“The ISAF troops, however, were not aware that the insurgents were once again using civilians as human shields. If this information had been known by ISAF troops, no ordnance would have been used.
“Tragically, it is believed that eight civilians were killed as a result of the air strike. This terrible incident again shows the insurgents’ blatant disregard for the lives of Afghan people.”

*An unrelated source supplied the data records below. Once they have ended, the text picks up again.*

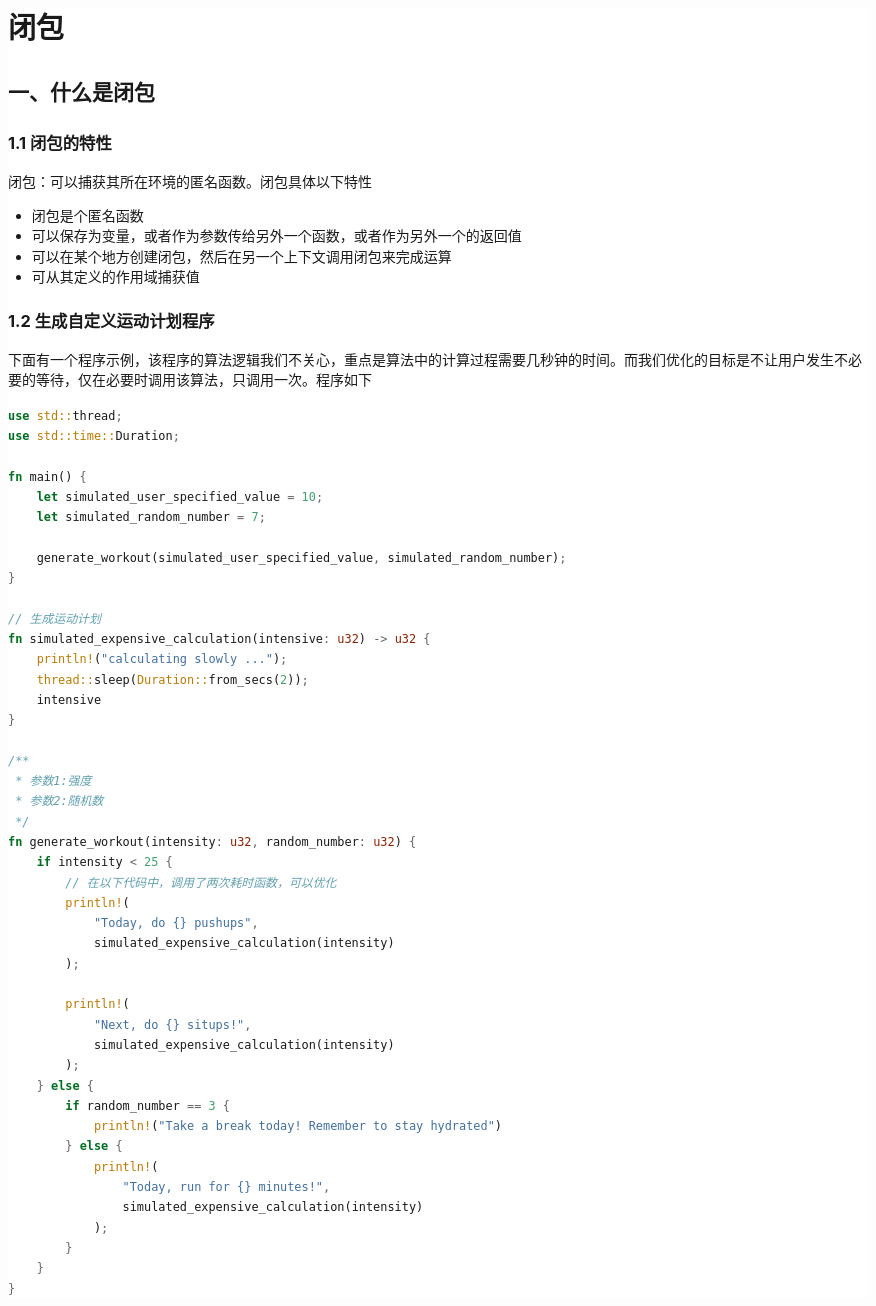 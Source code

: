 # 闭包

## 一、什么是闭包

### 1.1 闭包的特性

闭包：可以捕获其所在环境的匿名函数。闭包具体以下特性

- 闭包是个匿名函数
- 可以保存为变量，或者作为参数传给另外一个函数，或者作为另外一个的返回值
- 可以在某个地方创建闭包，然后在另一个上下文调用闭包来完成运算
- 可从其定义的作用域捕获值

### 1.2 生成自定义运动计划程序

下面有一个程序示例，该程序的算法逻辑我们不关心，重点是算法中的计算过程需要几秒钟的时间。而我们优化的目标是不让用户发生不必要的等待，仅在必要时调用该算法，只调用一次。程序如下

```Rust
use std::thread;
use std::time::Duration;

fn main() {
    let simulated_user_specified_value = 10;
    let simulated_random_number = 7;

    generate_workout(simulated_user_specified_value, simulated_random_number);
}

// 生成运动计划
fn simulated_expensive_calculation(intensive: u32) -> u32 {
    println!("calculating slowly ...");
    thread::sleep(Duration::from_secs(2));
    intensive
}

/**
 * 参数1:强度
 * 参数2:随机数
 */
fn generate_workout(intensity: u32, random_number: u32) {
    if intensity < 25 {
        // 在以下代码中，调用了两次耗时函数，可以优化
        println!(
            "Today, do {} pushups",
            simulated_expensive_calculation(intensity)
        );

        println!(
            "Next, do {} situps!",
            simulated_expensive_calculation(intensity)
        );
    } else {
        if random_number == 3 {
            println!("Take a break today! Remember to stay hydrated")
        } else {
            println!(
                "Today, run for {} minutes!",
                simulated_expensive_calculation(intensity)
            );
        }
    }
}
``` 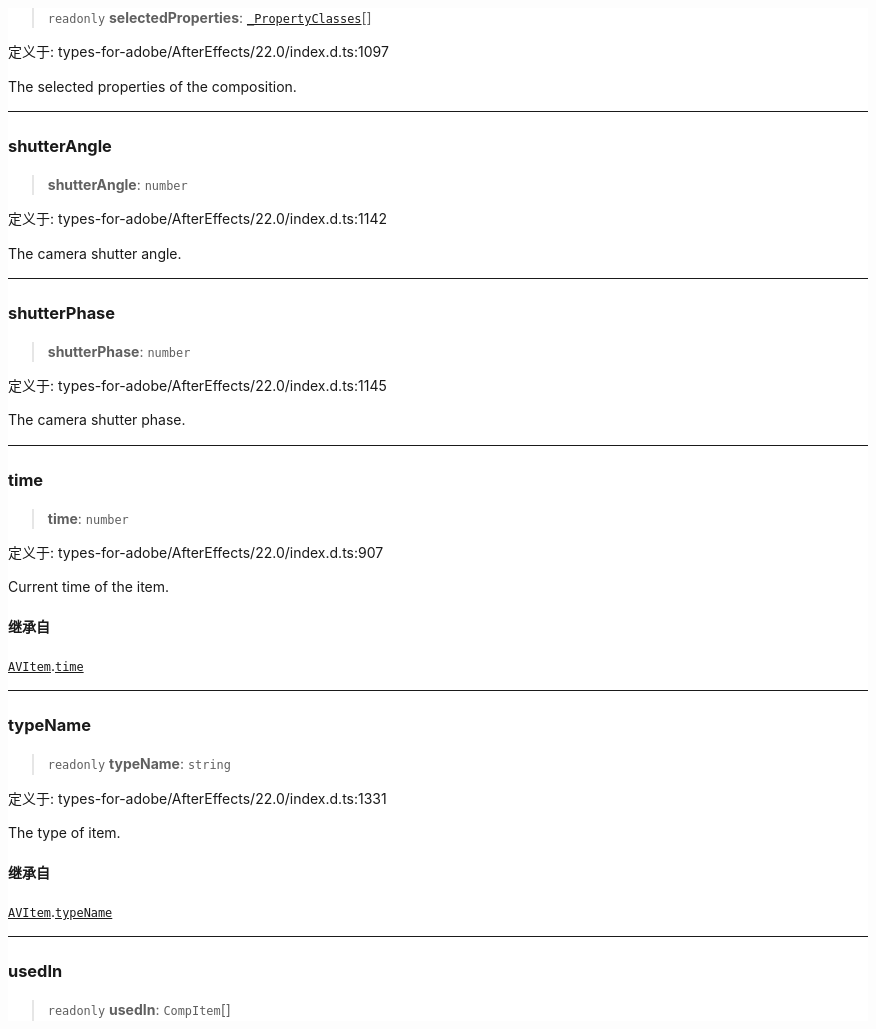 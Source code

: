 > `readonly` **selectedProperties**: [`_PropertyClasses`](../type-aliases/PropertyClasses.md)[]

定义于: types-for-adobe/AfterEffects/22.0/index.d.ts:1097

The selected properties of the composition.

***

### shutterAngle

> **shutterAngle**: `number`

定义于: types-for-adobe/AfterEffects/22.0/index.d.ts:1142

The camera shutter angle.

***

### shutterPhase

> **shutterPhase**: `number`

定义于: types-for-adobe/AfterEffects/22.0/index.d.ts:1145

The camera shutter phase.

***

### time

> **time**: `number`

定义于: types-for-adobe/AfterEffects/22.0/index.d.ts:907

Current time of the item.

#### 继承自

[`AVItem`](AVItem.md).[`time`](AVItem.md#time)

***

### typeName

> `readonly` **typeName**: `string`

定义于: types-for-adobe/AfterEffects/22.0/index.d.ts:1331

The type of item.

#### 继承自

[`AVItem`](AVItem.md).[`typeName`](AVItem.md#typename)

***

### usedIn

> `readonly` **usedIn**: `CompItem`[]
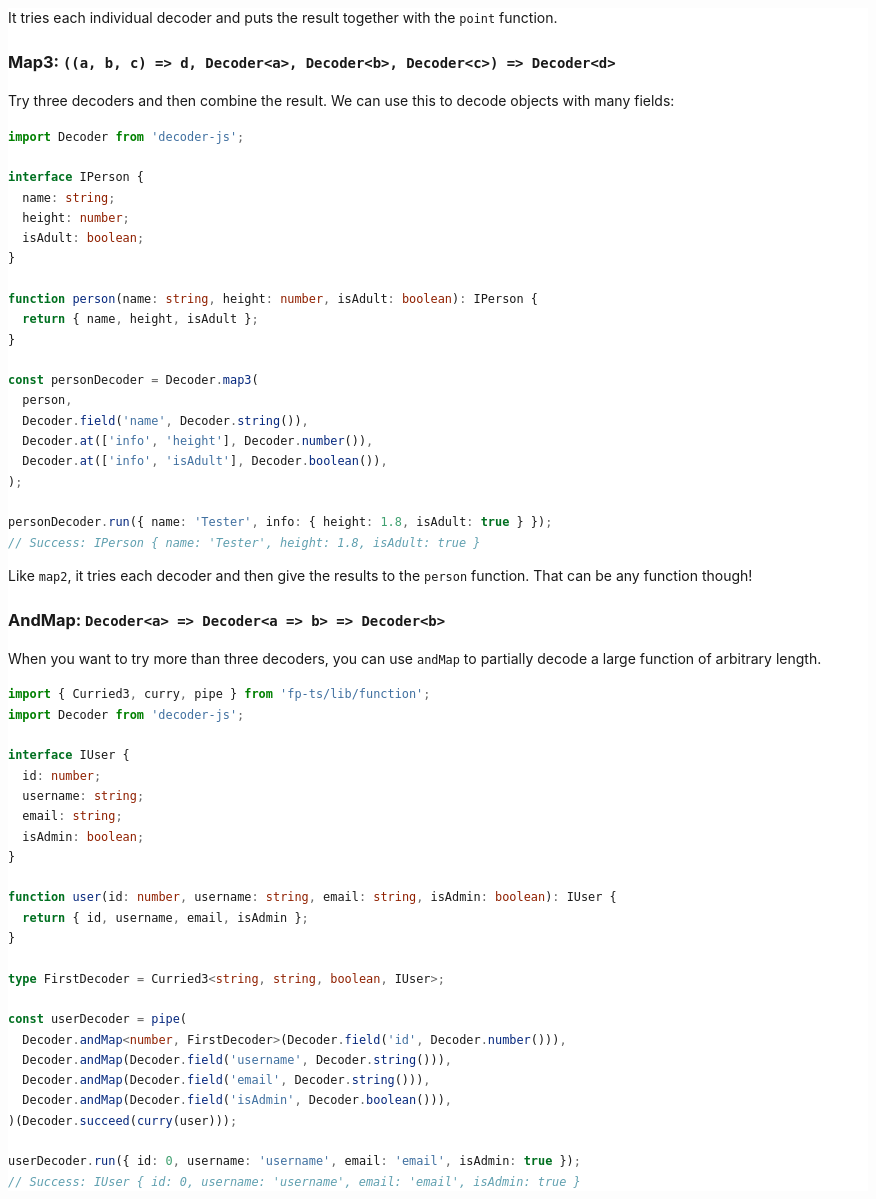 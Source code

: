 It tries each individual decoder and puts the result together with the `point` function.

### Map3: `((a, b, c) => d, Decoder<a>, Decoder<b>, Decoder<c>) => Decoder<d>`

Try three decoders and then combine the result. We can use this to decode objects with many fields:

``` typescript
import Decoder from 'decoder-js';

interface IPerson {
  name: string;
  height: number;
  isAdult: boolean;
}

function person(name: string, height: number, isAdult: boolean): IPerson {
  return { name, height, isAdult };
}

const personDecoder = Decoder.map3(
  person,
  Decoder.field('name', Decoder.string()),
  Decoder.at(['info', 'height'], Decoder.number()),
  Decoder.at(['info', 'isAdult'], Decoder.boolean()),
);

personDecoder.run({ name: 'Tester', info: { height: 1.8, isAdult: true } });
// Success: IPerson { name: 'Tester', height: 1.8, isAdult: true }
```

Like `map2`, it tries each decoder and then give the results to the `person` function. That can be any function though!

### AndMap: `Decoder<a> => Decoder<a => b> => Decoder<b>`

When you want to try more than three decoders, you can use `andMap` to partially decode a large function of arbitrary length.

``` typescript
import { Curried3, curry, pipe } from 'fp-ts/lib/function';
import Decoder from 'decoder-js';

interface IUser {
  id: number;
  username: string;
  email: string;
  isAdmin: boolean;
}

function user(id: number, username: string, email: string, isAdmin: boolean): IUser {
  return { id, username, email, isAdmin };
}

type FirstDecoder = Curried3<string, string, boolean, IUser>;

const userDecoder = pipe(
  Decoder.andMap<number, FirstDecoder>(Decoder.field('id', Decoder.number())),
  Decoder.andMap(Decoder.field('username', Decoder.string())),
  Decoder.andMap(Decoder.field('email', Decoder.string())),
  Decoder.andMap(Decoder.field('isAdmin', Decoder.boolean())),
)(Decoder.succeed(curry(user)));

userDecoder.run({ id: 0, username: 'username', email: 'email', isAdmin: true });
// Success: IUser { id: 0, username: 'username', email: 'email', isAdmin: true }
```


[elm-decode]: https://package.elm-lang.org/packages/elm/json/latest/Json-Decode  "Elm's Json.Decode"
[elm-decode-pipeline]: https://package.elm-lang.org/packages/NoRedInk/elm-decode-pipeline/latest  "NoRedInk's Json.Decode.Pipeline"
[fp-ts]: https://github.com/gcanti/fp-ts "Functional programming in TypeScript" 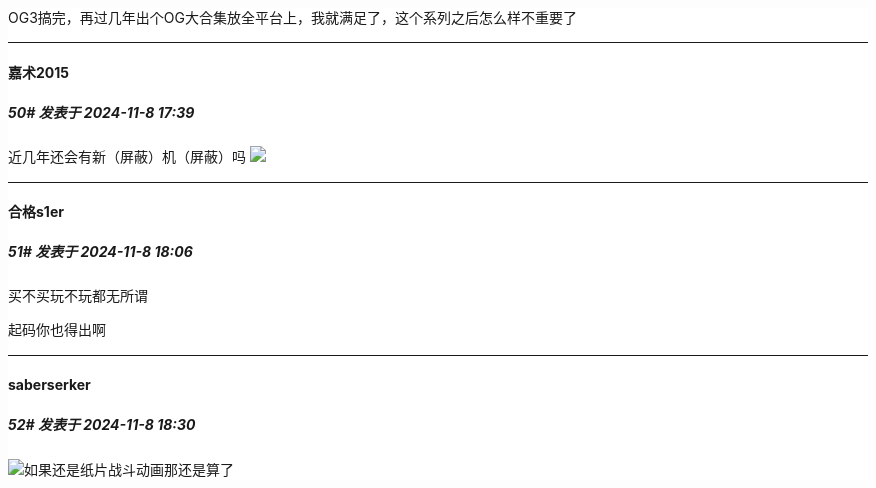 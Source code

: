 OG3搞完，再过几年出个OG大合集放全平台上，我就满足了，这个系列之后怎么样不重要了


*****

####  嘉术2015  
##### 50#       发表于 2024-11-8 17:39

近几年还会有新（屏蔽）机（屏蔽）吗 <img src="https://static.saraba1st.com/image/smiley/face2017/220.png" referrerpolicy="no-referrer">


*****

####  合格s1er  
##### 51#       发表于 2024-11-8 18:06

买不买玩不玩都无所谓 

起码你也得出啊


*****

####  saberserker  
##### 52#       发表于 2024-11-8 18:30

<img src="https://static.saraba1st.com/image/smiley/face2017/067.png" referrerpolicy="no-referrer">如果还是纸片战斗动画那还是算了

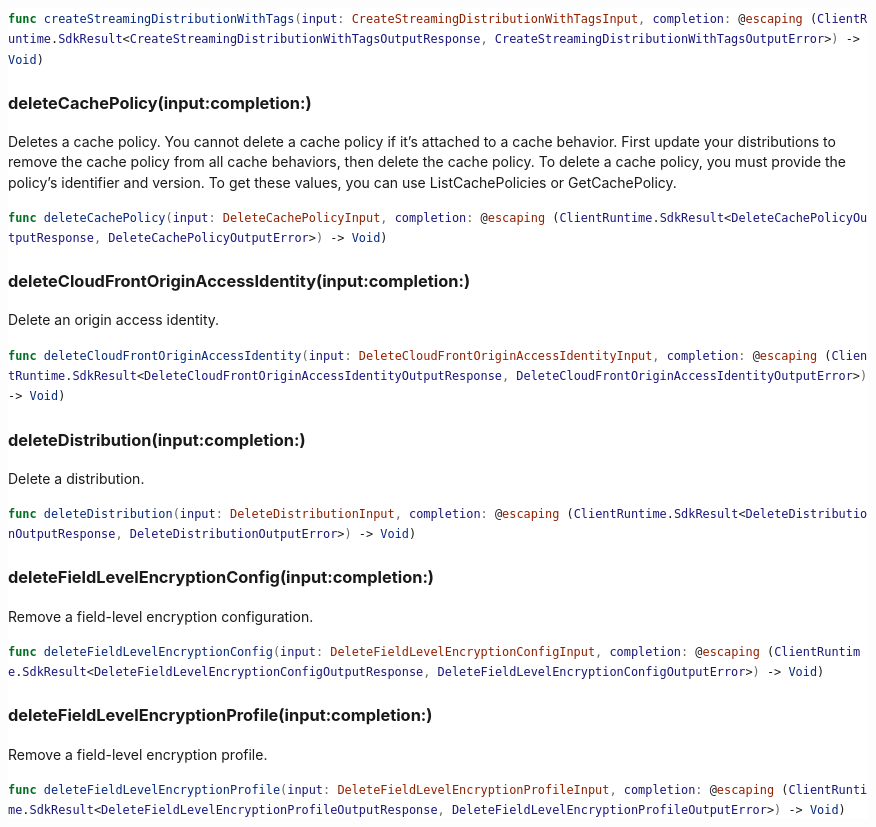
 ``` swift
func createStreamingDistributionWithTags(input: CreateStreamingDistributionWithTagsInput, completion: @escaping (ClientRuntime.SdkResult<CreateStreamingDistributionWithTagsOutputResponse, CreateStreamingDistributionWithTagsOutputError>) -> Void)
```

### deleteCachePolicy(input:​completion:​)

Deletes a cache policy.
You cannot delete a cache policy if it’s attached to a cache behavior. First update your
distributions to remove the cache policy from all cache behaviors, then delete the cache
policy.
To delete a cache policy, you must provide the policy’s identifier and version. To get these
values, you can use ListCachePolicies or
GetCachePolicy.

``` swift
func deleteCachePolicy(input: DeleteCachePolicyInput, completion: @escaping (ClientRuntime.SdkResult<DeleteCachePolicyOutputResponse, DeleteCachePolicyOutputError>) -> Void)
```

### deleteCloudFrontOriginAccessIdentity(input:​completion:​)

Delete an origin access identity.

``` swift
func deleteCloudFrontOriginAccessIdentity(input: DeleteCloudFrontOriginAccessIdentityInput, completion: @escaping (ClientRuntime.SdkResult<DeleteCloudFrontOriginAccessIdentityOutputResponse, DeleteCloudFrontOriginAccessIdentityOutputError>) -> Void)
```

### deleteDistribution(input:​completion:​)

Delete a distribution.

``` swift
func deleteDistribution(input: DeleteDistributionInput, completion: @escaping (ClientRuntime.SdkResult<DeleteDistributionOutputResponse, DeleteDistributionOutputError>) -> Void)
```

### deleteFieldLevelEncryptionConfig(input:​completion:​)

Remove a field-level encryption configuration.

``` swift
func deleteFieldLevelEncryptionConfig(input: DeleteFieldLevelEncryptionConfigInput, completion: @escaping (ClientRuntime.SdkResult<DeleteFieldLevelEncryptionConfigOutputResponse, DeleteFieldLevelEncryptionConfigOutputError>) -> Void)
```

### deleteFieldLevelEncryptionProfile(input:​completion:​)

Remove a field-level encryption profile.

``` swift
func deleteFieldLevelEncryptionProfile(input: DeleteFieldLevelEncryptionProfileInput, completion: @escaping (ClientRuntime.SdkResult<DeleteFieldLevelEncryptionProfileOutputResponse, DeleteFieldLevelEncryptionProfileOutputError>) -> Void)
```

First of all, I have a hard time reading our team’s military spin claiming that if they knew there were firing on an area that might have civilians in it, “no ordnance would have been used.” A week ago we dropped two one-ton bombs and several 500-pound bombs on a single village where we knew civilians were, which resulted in around 100 casualties, U.S. military protests notwithstanding. When any government shells out X number of $2,000 reparations, you can bet they are pretty darn sure they believe X number of civilians were killed. (The military’s “rebuttal” astounds me: “See, we only killed thirty innocent people! See! We do care!“) Noah at Danger Room, hardly a peacenik hangout, said:
A pair of one-ton bombs in a single village — plus eight more runs of 500-pound bombs? That is a lot of firepower.
“[N]o ordinance would have been used.” At the latest end of a trend line ending in a record amount of ordinance being dropped on Afghanistan. Right.
Second, given the history here, the insurgents are not the only ones showing a blatant disregard for the lives of the Afghan people. We absolutely know that air strikes in support of ground troops in an active engagement have been responsible for more than 2/3 of the casualties caused by coalition troops. We know that for a fact and have known it for years. Yet, we continue to use them, and basically told Karzai to go to hell when he insisted we stop. We’ve done the math and concluded it’s just not worth it for us to change the way we operate so that we avoid these mass killings. That is the definition of blatant disregard.
If we wanted to show regard for human life, we’d give up on the ends we seek that we cannot find a way to get without taking a human life. But that would be logical, humane, and maybe a little bit Christian, three things that have nothing to do with war.
FYI, the Senate is about to vote on supplemental war funding. The Episcopal Peace Fellowship is pushing supporters to call in today and tell your senators to vote against war funding. Join in:
Congressional Switchboard Number: 1-800-517-5696
This must stop. We need to let our elected representatives know we want them to end the war. If they won’t do it, we need to step outside of the normal channels and plan a civil disobedeience campaign to ratchet up the pressure. But Christians in Iraq and Afghanistan can stop this right now: lay down your weapons and refuse to follow orders that would result in the deaths of other human beings.